The decision could be beneficial to consumers, who will be freer to pick and choose their services. “This scenario [could] be a very big positive for ISPs seeking access to cable customers,” industry analyst Scott Cleland said in January, “because common carrier law and regulatory/legal precedents strongly support mandatory open access, interconnection, and interoperability. It would be a very big negative for @Home, AT&T, Time Warner, and the rest of the cable industry.”

An Aggressive AT&T

AT&T shares — once highly prized — have lost about 36 percent of their value in the past year, though the company’s court victory Thursday triggered a slight rise.

Once considered the most stable of utility conglomerates, AT&T has become one of the more aggressive telecommunications firms since its court-ordered breakup in 1984.

The company has spent more than $100 billion (US$) to buy and upgrade its cable television systems — including a $44 billion acquisition of MediaOne earlier this month — making it the largest cable television operator in the United States, with 16 million subscribers.

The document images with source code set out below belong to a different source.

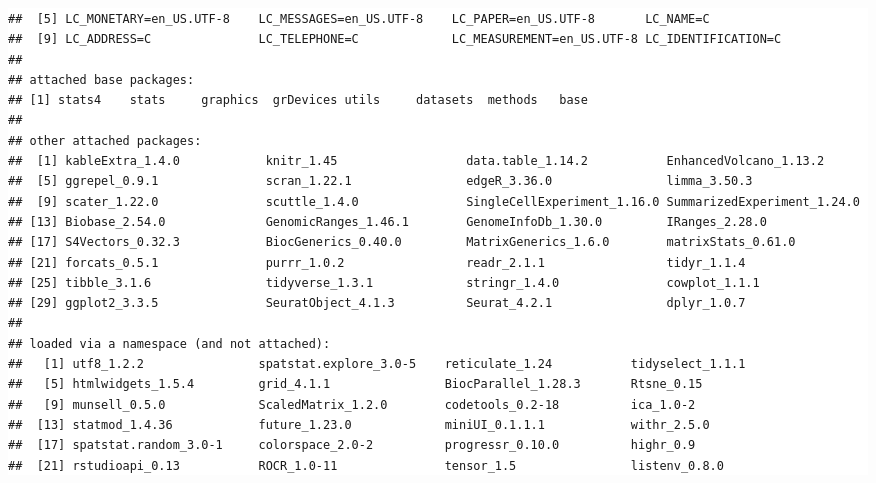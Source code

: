     ##  [5] LC_MONETARY=en_US.UTF-8    LC_MESSAGES=en_US.UTF-8    LC_PAPER=en_US.UTF-8       LC_NAME=C                 
    ##  [9] LC_ADDRESS=C               LC_TELEPHONE=C             LC_MEASUREMENT=en_US.UTF-8 LC_IDENTIFICATION=C       
    ## 
    ## attached base packages:
    ## [1] stats4    stats     graphics  grDevices utils     datasets  methods   base     
    ## 
    ## other attached packages:
    ##  [1] kableExtra_1.4.0            knitr_1.45                  data.table_1.14.2           EnhancedVolcano_1.13.2     
    ##  [5] ggrepel_0.9.1               scran_1.22.1                edgeR_3.36.0                limma_3.50.3               
    ##  [9] scater_1.22.0               scuttle_1.4.0               SingleCellExperiment_1.16.0 SummarizedExperiment_1.24.0
    ## [13] Biobase_2.54.0              GenomicRanges_1.46.1        GenomeInfoDb_1.30.0         IRanges_2.28.0             
    ## [17] S4Vectors_0.32.3            BiocGenerics_0.40.0         MatrixGenerics_1.6.0        matrixStats_0.61.0         
    ## [21] forcats_0.5.1               purrr_1.0.2                 readr_2.1.1                 tidyr_1.1.4                
    ## [25] tibble_3.1.6                tidyverse_1.3.1             stringr_1.4.0               cowplot_1.1.1              
    ## [29] ggplot2_3.3.5               SeuratObject_4.1.3          Seurat_4.2.1                dplyr_1.0.7                
    ## 
    ## loaded via a namespace (and not attached):
    ##   [1] utf8_1.2.2                spatstat.explore_3.0-5    reticulate_1.24           tidyselect_1.1.1         
    ##   [5] htmlwidgets_1.5.4         grid_4.1.1                BiocParallel_1.28.3       Rtsne_0.15               
    ##   [9] munsell_0.5.0             ScaledMatrix_1.2.0        codetools_0.2-18          ica_1.0-2                
    ##  [13] statmod_1.4.36            future_1.23.0             miniUI_0.1.1.1            withr_2.5.0              
    ##  [17] spatstat.random_3.0-1     colorspace_2.0-2          progressr_0.10.0          highr_0.9                
    ##  [21] rstudioapi_0.13           ROCR_1.0-11               tensor_1.5                listenv_0.8.0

Analysts say the company plans to use its cable operators to sell both high-speed Internet access and long distance. The company is forced to pay hefty sums to the “Baby Bells” for the right to connect its customer phone calls to its own long distance network.

Predictably, the smaller Baby Bells applauded the part of the ruling that opened up AT&T’s cable modem service. “Today’s 9th Circuit decision is a clear indicator that cable lines should be made open to competition,” Pacific Bell said in a statement. “As such, their lines should be open and available to other providers, as mandated by the Telecommunications Act.”

About Face for AOL

In the past, giant online service America Online, Inc. had joined the other Internet service providers in their fight for open access, but AOL, which is merging with media giant Time Warner, has done an about face. AOL now contends that government action is no longer needed to open broadband networks.

The debate “has been overtaken by the tremendous progress in the marketplace with AT&T, AOL and Time Warner all committed to providing open access and choice for consumers,” said AOL spokesperson Kathy McKieman. “Today’s decision is good news because it will continue the momentum for open access.”

The decision affecting Excite@Home — which has exclusive rights until 2002 with AT&T to sell high-speed Internet access — was well received by its shareholders. Its stock was up 1 15/16 to 20 7/8 after the ruling was released Thursday afternoon.

In a statement, the Redwood City, California company said it “has always been confident that this issue would be resolved by the market, rather than by regulation. This decision should lead everyone else to the same conclusion.”

AT&T acquired a stake in AtHome cable network through its purchase of Tele-Communications, Inc. in 1998.